Sometimes it feels like I should just redirect my blog to William Lam’s. It’s not that I read through it, implementing what he wrote about a year ago; but every time I have a task to tackle he’s in Google’s top five results. Recently my question was TLS, and he wrote my answer 18 months ago.
VMware has a nice tool with great documentation and the best name: The TLS Configurator. The doc does a great job of laying out the tool’s install, usage, and rollback. It isn’t without it’s shortcomings though. As William described, it works well if you have the same version for your vCenter and ESXi hosts, but had issues when you were in a mixed environment. He also found that the tool didn’t disable TLS/SSLv3 for the Small Footprint CIM Broker service. My gripe was that it didn’t include a way to list the currently disabled protocols. As an overly cautious admin, I like to see the settings as they are before and after my meddling. William’s PowerCLI mastery handled all of those issues.
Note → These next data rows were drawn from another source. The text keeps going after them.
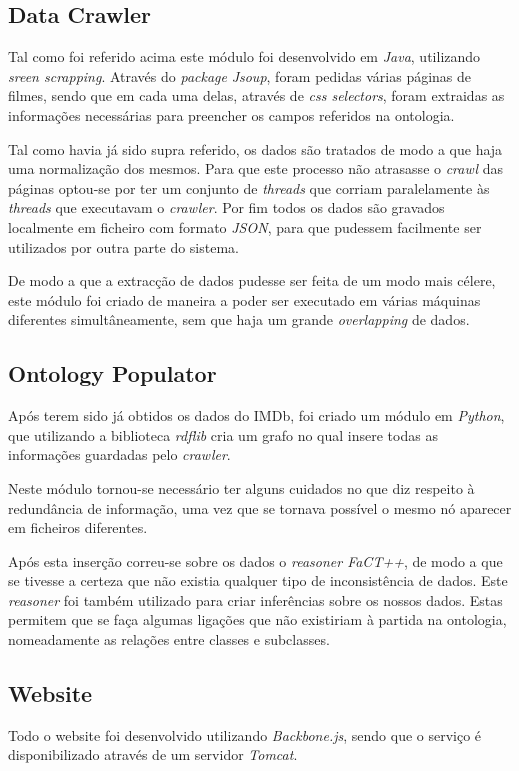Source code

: \documentclass[a4paper]{article}
\begin{document}
\subsection{Data Crawler}
\indent \indent Tal como foi referido acima este módulo foi desenvolvido em \textit{Java}, utilizando \textit{sreen scrapping}. Através do \textit{package} \textit{Jsoup}, foram pedidas várias páginas de filmes, sendo que em cada uma delas, através de \textit{css selectors}, foram extraidas as informações necessárias para preencher os campos referidos na ontologia.

Tal como havia já sido supra referido, os dados são tratados de modo a que haja uma normalização dos mesmos. Para que este processo não atrasasse o \textit{crawl} das páginas optou-se por ter um conjunto de \textit{threads} que corriam paralelamente às \textit{threads} que executavam o \textit{crawler}. Por fim todos os dados são gravados localmente em ficheiro com formato \textit{JSON}, para que pudessem facilmente ser utilizados por outra parte do sistema.

De modo a que a extracção de dados pudesse ser feita de um modo mais célere, este módulo foi criado de maneira a poder ser executado em várias máquinas diferentes simultâneamente, sem que haja um grande \textit{overlapping} de dados.

\subsection{Ontology Populator}
\indent \indent Após terem sido já obtidos os dados do IMDb, foi criado um módulo em \textit{Python}, que utilizando a biblioteca \textit{rdflib} cria um grafo no qual insere todas as informações guardadas pelo \textit{crawler}.

Neste módulo tornou-se necessário ter alguns cuidados no que diz respeito à redundância de informação, uma vez que se tornava possível o mesmo nó aparecer em ficheiros diferentes.

Após esta inserção correu-se sobre os dados o \textit{reasoner FaCT++}, de modo a que se tivesse a certeza que não existia qualquer tipo de inconsistência de dados. Este \textit{reasoner} foi também utilizado para criar inferências sobre os nossos dados. Estas permitem que se faça algumas ligações que não existiriam à partida na ontologia, nomeadamente as relações entre classes e subclasses.

\subsection{Website}
\indent \indent Todo o website foi desenvolvido utilizando \textit{Backbone.js}, sendo que o serviço é disponibilizado através de um servidor \textit{Tomcat}.
\end{document}
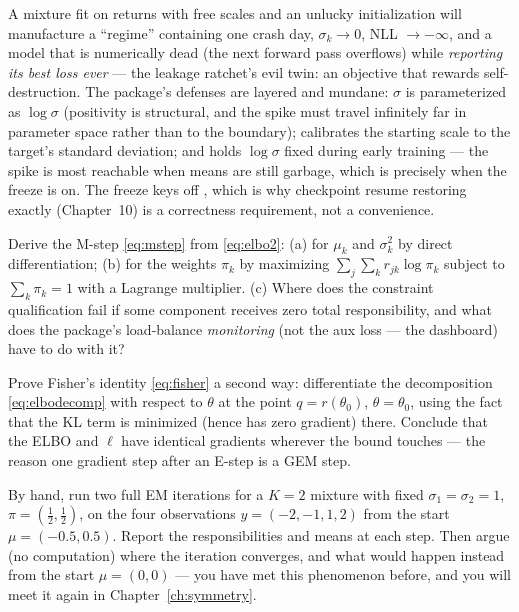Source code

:\begin{whatbreaks}
A mixture fit on returns with free scales and an unlucky initialization
will manufacture a ``regime'' containing one crash day, $\sigma_k
\to 0$, NLL $\to -\infty$, and a model that is numerically dead (the next
forward pass overflows) while \emph{reporting its best loss ever} --- the
leakage ratchet's evil twin: an objective that rewards self-destruction.
The package's defenses are layered and mundane: $\sigma$ is parameterized
as $\log \sigma$ (positivity is structural, and the spike must travel
infinitely far in parameter space rather than to the boundary);
 calibrates the starting scale to the target's standard
deviation; and  holds $\log\sigma$ fixed during
early training --- the spike is most reachable when means are still
garbage, which is precisely when the freeze is on. The freeze keys off
, which is why checkpoint resume restoring
 exactly (Chapter~10) is a correctness
requirement, not a convenience.
\end{whatbreaks}

\exercisehead

\begin{exercise}\label{ex:4-mstep}
Derive the M-step \eqref{eq:mstep} from \eqref{eq:elbo2}: (a) for
$\mu_k$ and $\sigma_k^2$ by direct differentiation; (b) for the weights
$\pi_k$ by maximizing $\sum_j \sum_k r_{jk} \log \pi_k$ subject to
$\sum_k \pi_k = 1$ with a Lagrange multiplier. (c) Where does the
constraint qualification fail if some component receives zero total
responsibility, and what does the package's load-balance \emph{monitoring}
(not the aux loss --- the dashboard) have to do with it?
\end{exercise}

\begin{exercise}\label{ex:4-fisher}
Prove Fisher's identity \eqref{eq:fisher} a second way: differentiate the
decomposition \eqref{eq:elbodecomp} with respect to $\theta$ at the point
$q = r(\theta_0)$, $\theta = \theta_0$, using the fact that the KL term is
minimized (hence has zero gradient) there. Conclude that the ELBO and
$\ell$ have identical gradients wherever the bound touches --- the reason
one gradient step after an E-step is a GEM step.
\end{exercise}

\begin{exercise}\label{ex:4-handem}
By hand, run two full EM iterations for a $K = 2$ mixture with fixed
$\sigma_1 = \sigma_2 = 1$, $\pi = (\tfrac12, \tfrac12)$, on the four
observations $y = (-2, -1, 1, 2)$ from the start $\mu = (-0.5, 0.5)$.
Report the responsibilities and means at each step. Then argue (no
computation) where the iteration converges, and what would happen instead
from the start $\mu = (0, 0)$ --- you have met this phenomenon before, and
you will meet it again in Chapter~\ref{ch:symmetry}.
\end{exercise}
VMware’s documentation lays out that you will want to set your TLS settings in this order:
- Separate Windows VUM server (if applicable)
- ESXi hosts
- External PSC (if applicable)
My VUM is integrated, but my PSC is not; so I used steps 2-4. I followed the VMware doc for my vCenter and PSC, and William’s blog for the hosts. I don’t really have anything to add on top of what’s already out there…just wanted to point out that it’s out there and has helped me!
Note: I’ve tested and written this with 6.5 U1 in mind. I’ve found William’s set module works with my 6.5 U2 hosts, but more configuration is required to actually disable the protocols. Once I get a chance, I’ll get another post up covering U2.